Just over a quarter of workers are willing to take a salary cut in order to move to an environmentally conscious company or an NGO (non-governmental organisation).
The findings, compiled by Totaljobs, revealed that an additional 28% said they would consider quitting their job to work for an organisation they considered to be more environmentally friendly than their current one, a figure that jumps to 50% when applied to millennial workers, aged between 23 and 38.
On average, workers were willing to accept a salary reduction of £8,100 per annum to take up a greener role and again, the numbers were driven by age.
Interestingly, millennials were willing to take the greatest hit, suggesting they would drop their salaries by an average of £11,400, which is three times the amount (£3,800) that Gen X – those aged 38-54 – would be willing to take.
As many as 6 in 10 of all UK workers now actively investigate a potential employer’s environmental impact as part of their job application process, with another significant jump (rising to 72%) when applied to the millennial workforce.

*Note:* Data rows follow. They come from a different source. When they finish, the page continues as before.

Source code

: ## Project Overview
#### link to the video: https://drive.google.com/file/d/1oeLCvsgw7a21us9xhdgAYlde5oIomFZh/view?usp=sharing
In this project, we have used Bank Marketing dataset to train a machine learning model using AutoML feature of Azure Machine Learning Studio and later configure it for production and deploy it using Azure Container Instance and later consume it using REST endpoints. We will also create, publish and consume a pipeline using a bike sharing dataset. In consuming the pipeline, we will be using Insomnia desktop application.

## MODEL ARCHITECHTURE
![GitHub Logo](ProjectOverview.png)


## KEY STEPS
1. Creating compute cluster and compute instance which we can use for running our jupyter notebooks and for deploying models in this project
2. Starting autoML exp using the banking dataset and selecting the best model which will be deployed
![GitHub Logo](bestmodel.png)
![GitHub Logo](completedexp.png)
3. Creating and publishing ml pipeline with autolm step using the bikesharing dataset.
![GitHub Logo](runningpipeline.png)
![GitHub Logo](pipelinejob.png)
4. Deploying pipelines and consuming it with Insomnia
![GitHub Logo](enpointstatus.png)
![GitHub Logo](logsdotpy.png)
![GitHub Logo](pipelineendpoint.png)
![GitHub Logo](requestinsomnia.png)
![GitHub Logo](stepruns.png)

Lynn Cahillane, Head of Marketing at Totaljobs, said, “Our research demonstrates just how important environmental concerns are to the UK workforce and how they expect their employers to contribute towards stopping the climate crisis. For employers, this presents a unique challenge, but also an opportunity.
“With a widely reported skills shortage, employers have the opportunity to showcase a clear commitment to reducing carbon emissions and help tackle the climate crisis. A step, which could make the difference in attracting the UK’s most sought-after workers.
“As well as its growing role in attracting talent, companies also need to address their practices to ensure they are retaining staff too. The findings tell us that people are prepared to leave their job for a greener role, so businesses that can’t communicate their environmental record could potentially suffer. On the whole, UK decision-makers are confident they have the right plans in place, but with one in ten confessing that they ‘would not know where to start’ – there is still room for greater education.”